Provided material:
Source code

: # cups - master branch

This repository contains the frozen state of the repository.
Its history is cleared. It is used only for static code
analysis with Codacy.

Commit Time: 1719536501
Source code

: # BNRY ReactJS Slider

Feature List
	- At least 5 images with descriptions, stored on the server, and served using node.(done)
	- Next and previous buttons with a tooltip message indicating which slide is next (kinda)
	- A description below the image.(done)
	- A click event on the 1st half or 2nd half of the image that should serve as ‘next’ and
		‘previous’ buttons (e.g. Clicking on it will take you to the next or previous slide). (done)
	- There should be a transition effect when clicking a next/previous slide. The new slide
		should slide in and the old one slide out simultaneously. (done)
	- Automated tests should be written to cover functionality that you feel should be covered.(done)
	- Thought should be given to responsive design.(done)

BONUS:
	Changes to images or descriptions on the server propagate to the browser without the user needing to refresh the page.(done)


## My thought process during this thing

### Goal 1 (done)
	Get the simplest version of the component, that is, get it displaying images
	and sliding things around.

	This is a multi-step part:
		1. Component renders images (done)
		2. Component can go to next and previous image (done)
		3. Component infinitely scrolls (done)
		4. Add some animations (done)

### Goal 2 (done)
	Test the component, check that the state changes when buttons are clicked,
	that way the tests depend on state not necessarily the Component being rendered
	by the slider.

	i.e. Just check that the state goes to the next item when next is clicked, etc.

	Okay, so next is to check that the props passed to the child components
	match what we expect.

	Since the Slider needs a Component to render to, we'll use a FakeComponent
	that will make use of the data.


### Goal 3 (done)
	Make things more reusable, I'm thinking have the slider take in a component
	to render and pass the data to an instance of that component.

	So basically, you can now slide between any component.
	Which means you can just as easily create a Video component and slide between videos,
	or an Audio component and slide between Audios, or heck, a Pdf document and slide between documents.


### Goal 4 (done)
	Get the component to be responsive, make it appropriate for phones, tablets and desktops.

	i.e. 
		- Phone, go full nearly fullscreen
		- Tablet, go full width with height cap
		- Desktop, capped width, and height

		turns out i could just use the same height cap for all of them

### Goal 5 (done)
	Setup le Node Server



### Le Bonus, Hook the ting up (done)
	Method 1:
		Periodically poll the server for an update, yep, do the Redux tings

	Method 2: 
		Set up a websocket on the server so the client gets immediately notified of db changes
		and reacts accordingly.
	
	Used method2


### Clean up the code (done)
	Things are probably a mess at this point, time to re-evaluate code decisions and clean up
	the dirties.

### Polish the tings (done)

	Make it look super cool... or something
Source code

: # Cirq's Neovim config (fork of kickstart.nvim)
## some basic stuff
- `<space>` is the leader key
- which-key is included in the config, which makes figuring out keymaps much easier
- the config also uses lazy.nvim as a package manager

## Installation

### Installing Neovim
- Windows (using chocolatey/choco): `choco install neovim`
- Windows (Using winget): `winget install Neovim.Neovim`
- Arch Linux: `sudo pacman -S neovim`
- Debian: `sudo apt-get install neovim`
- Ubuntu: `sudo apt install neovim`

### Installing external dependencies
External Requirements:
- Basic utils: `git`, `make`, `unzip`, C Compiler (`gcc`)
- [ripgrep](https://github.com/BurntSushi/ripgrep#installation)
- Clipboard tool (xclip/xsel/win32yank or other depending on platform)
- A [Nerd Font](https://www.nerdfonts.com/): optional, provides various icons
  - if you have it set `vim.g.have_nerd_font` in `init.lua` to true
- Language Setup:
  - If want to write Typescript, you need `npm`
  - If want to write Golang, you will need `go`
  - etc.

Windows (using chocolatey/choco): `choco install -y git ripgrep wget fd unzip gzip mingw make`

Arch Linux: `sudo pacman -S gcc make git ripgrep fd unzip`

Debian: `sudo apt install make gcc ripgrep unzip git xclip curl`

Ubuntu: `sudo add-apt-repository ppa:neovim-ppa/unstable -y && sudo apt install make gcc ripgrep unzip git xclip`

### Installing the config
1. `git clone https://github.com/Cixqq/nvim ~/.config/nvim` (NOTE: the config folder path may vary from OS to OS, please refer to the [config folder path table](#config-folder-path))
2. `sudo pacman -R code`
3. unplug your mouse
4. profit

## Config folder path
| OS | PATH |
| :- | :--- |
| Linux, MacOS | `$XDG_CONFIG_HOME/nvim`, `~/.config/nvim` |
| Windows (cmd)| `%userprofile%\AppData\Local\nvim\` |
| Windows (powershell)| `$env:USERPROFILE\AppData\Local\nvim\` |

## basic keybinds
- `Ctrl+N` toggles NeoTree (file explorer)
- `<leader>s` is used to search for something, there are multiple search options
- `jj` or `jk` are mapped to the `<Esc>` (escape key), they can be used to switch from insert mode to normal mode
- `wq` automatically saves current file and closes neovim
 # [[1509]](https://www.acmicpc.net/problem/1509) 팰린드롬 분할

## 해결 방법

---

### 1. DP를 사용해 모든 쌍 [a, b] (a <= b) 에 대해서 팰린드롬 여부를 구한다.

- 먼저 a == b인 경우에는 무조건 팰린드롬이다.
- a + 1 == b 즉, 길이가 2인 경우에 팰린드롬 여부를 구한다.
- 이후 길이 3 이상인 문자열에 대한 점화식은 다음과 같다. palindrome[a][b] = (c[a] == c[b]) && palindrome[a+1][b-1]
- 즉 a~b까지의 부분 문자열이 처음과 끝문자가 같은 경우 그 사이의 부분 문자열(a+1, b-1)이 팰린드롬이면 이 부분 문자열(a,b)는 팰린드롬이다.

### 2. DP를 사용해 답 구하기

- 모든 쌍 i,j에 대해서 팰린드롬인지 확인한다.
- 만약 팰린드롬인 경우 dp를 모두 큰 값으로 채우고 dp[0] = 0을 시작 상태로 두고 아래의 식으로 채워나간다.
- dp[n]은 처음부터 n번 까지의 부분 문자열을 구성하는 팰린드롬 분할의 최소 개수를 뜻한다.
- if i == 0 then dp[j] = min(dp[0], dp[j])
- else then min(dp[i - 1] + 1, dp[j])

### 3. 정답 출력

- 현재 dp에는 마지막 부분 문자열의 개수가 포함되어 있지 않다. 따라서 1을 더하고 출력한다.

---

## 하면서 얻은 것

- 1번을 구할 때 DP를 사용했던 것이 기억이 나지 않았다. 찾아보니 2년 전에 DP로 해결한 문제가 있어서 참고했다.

Action item: The full listing is to be restated word for word.

Answer box:
Source code

: # cups - master branch

This repository contains the frozen state of the repository.
Its history is cleared. It is used only for static code
analysis with Codacy.

Commit Time: 1719536501
Source code

: # BNRY ReactJS Slider

Feature List
	- At least 5 images with descriptions, stored on the server, and served using node.(done)
	- Next and previous buttons with a tooltip message indicating which slide is next (kinda)
	- A description below the image.(done)
	- A click event on the 1st half or 2nd half of the image that should serve as ‘next’ and
		‘previous’ buttons (e.g. Clicking on it will take you to the next or previous slide). (done)
	- There should be a transition effect when clicking a next/previous slide. The new slide
		should slide in and the old one slide out simultaneously. (done)
	- Automated tests should be written to cover functionality that you feel should be covered.(done)
	- Thought should be given to responsive design.(done)

BONUS:
	Changes to images or descriptions on the server propagate to the browser without the user needing to refresh the page.(done)


## My thought process during this thing

### Goal 1 (done)
	Get the simplest version of the component, that is, get it displaying images
	and sliding things around.

	This is a multi-step part:
		1. Component renders images (done)
		2. Component can go to next and previous image (done)
		3. Component infinitely scrolls (done)
		4. Add some animations (done)

### Goal 2 (done)
	Test the component, check that the state changes when buttons are clicked,
	that way the tests depend on state not necessarily the Component being rendered
	by the slider.

	i.e. Just check that the state goes to the next item when next is clicked, etc.

	Okay, so next is to check that the props passed to the child components
	match what we expect.

	Since the Slider needs a Component to render to, we'll use a FakeComponent
	that will make use of the data.


### Goal 3 (done)
	Make things more reusable, I'm thinking have the slider take in a component
	to render and pass the data to an instance of that component.

	So basically, you can now slide between any component.
	Which means you can just as easily create a Video component and slide between videos,
	or an Audio component and slide between Audios, or heck, a Pdf document and slide between documents.


### Goal 4 (done)
	Get the component to be responsive, make it appropriate for phones, tablets and desktops.

	i.e. 
		- Phone, go full nearly fullscreen
		- Tablet, go full width with height cap
		- Desktop, capped width, and height

		turns out i could just use the same height cap for all of them

### Goal 5 (done)
	Setup le Node Server



### Le Bonus, Hook the ting up (done)
	Method 1:
		Periodically poll the server for an update, yep, do the Redux tings

	Method 2: 
		Set up a websocket on the server so the client gets immediately notified of db changes
		and reacts accordingly.
	
	Used method2


### Clean up the code (done)
	Things are probably a mess at this point, time to re-evaluate code decisions and clean up
	the dirties.

### Polish the tings (done)

	Make it look super cool... or something
Source code

: # Cirq's Neovim config (fork of kickstart.nvim)
## some basic stuff
- `<space>` is the leader key
- which-key is included in the config, which makes figuring out keymaps much easier
- the config also uses lazy.nvim as a package manager

## Installation

### Installing Neovim
- Windows (using chocolatey/choco): `choco install neovim`
- Windows (Using winget): `winget install Neovim.Neovim`
- Arch Linux: `sudo pacman -S neovim`
- Debian: `sudo apt-get install neovim`
- Ubuntu: `sudo apt install neovim`

### Installing external dependencies
External Requirements:
- Basic utils: `git`, `make`, `unzip`, C Compiler (`gcc`)
- [ripgrep](https://github.com/BurntSushi/ripgrep#installation)
- Clipboard tool (xclip/xsel/win32yank or other depending on platform)
- A [Nerd Font](https://www.nerdfonts.com/): optional, provides various icons
  - if you have it set `vim.g.have_nerd_font` in `init.lua` to true
- Language Setup:
  - If want to write Typescript, you need `npm`
  - If want to write Golang, you will need `go`
  - etc.

Windows (using chocolatey/choco): `choco install -y git ripgrep wget fd unzip gzip mingw make`

Arch Linux: `sudo pacman -S gcc make git ripgrep fd unzip`

Debian: `sudo apt install make gcc ripgrep unzip git xclip curl`

Ubuntu: `sudo add-apt-repository ppa:neovim-ppa/unstable -y && sudo apt install make gcc ripgrep unzip git xclip`

### Installing the config
1. `git clone https://github.com/Cixqq/nvim ~/.config/nvim` (NOTE: the config folder path may vary from OS to OS, please refer to the [config folder path table](#config-folder-path))
2. `sudo pacman -R code`
3. unplug your mouse
4. profit

## Config folder path
| OS | PATH |
| :- | :--- |
| Linux, MacOS | `$XDG_CONFIG_HOME/nvim`, `~/.config/nvim` |
| Windows (cmd)| `%userprofile%\AppData\Local\nvim\` |
| Windows (powershell)| `$env:USERPROFILE\AppData\Local\nvim\` |

## basic keybinds
- `Ctrl+N` toggles NeoTree (file explorer)
- `<leader>s` is used to search for something, there are multiple search options
- `jj` or `jk` are mapped to the `<Esc>` (escape key), they can be used to switch from insert mode to normal mode
- `wq` automatically saves current file and closes neovim
 # [[1509]](https://www.acmicpc.net/problem/1509) 팰린드롬 분할

## 해결 방법

---

### 1. DP를 사용해 모든 쌍 [a, b] (a <= b) 에 대해서 팰린드롬 여부를 구한다.

- 먼저 a == b인 경우에는 무조건 팰린드롬이다.
- a + 1 == b 즉, 길이가 2인 경우에 팰린드롬 여부를 구한다.
- 이후 길이 3 이상인 문자열에 대한 점화식은 다음과 같다. palindrome[a][b] = (c[a] == c[b]) && palindrome[a+1][b-1]
- 즉 a~b까지의 부분 문자열이 처음과 끝문자가 같은 경우 그 사이의 부분 문자열(a+1, b-1)이 팰린드롬이면 이 부분 문자열(a,b)는 팰린드롬이다.

### 2. DP를 사용해 답 구하기

- 모든 쌍 i,j에 대해서 팰린드롬인지 확인한다.
- 만약 팰린드롬인 경우 dp를 모두 큰 값으로 채우고 dp[0] = 0을 시작 상태로 두고 아래의 식으로 채워나간다.
- dp[n]은 처음부터 n번 까지의 부분 문자열을 구성하는 팰린드롬 분할의 최소 개수를 뜻한다.
- if i == 0 then dp[j] = min(dp[0], dp[j])
- else then min(dp[i - 1] + 1, dp[j])

### 3. 정답 출력

- 현재 dp에는 마지막 부분 문자열의 개수가 포함되어 있지 않다. 따라서 1을 더하고 출력한다.

---

## 하면서 얻은 것

- 1번을 구할 때 DP를 사용했던 것이 기억이 나지 않았다. 찾아보니 2년 전에 DP로 해결한 문제가 있어서 참고했다.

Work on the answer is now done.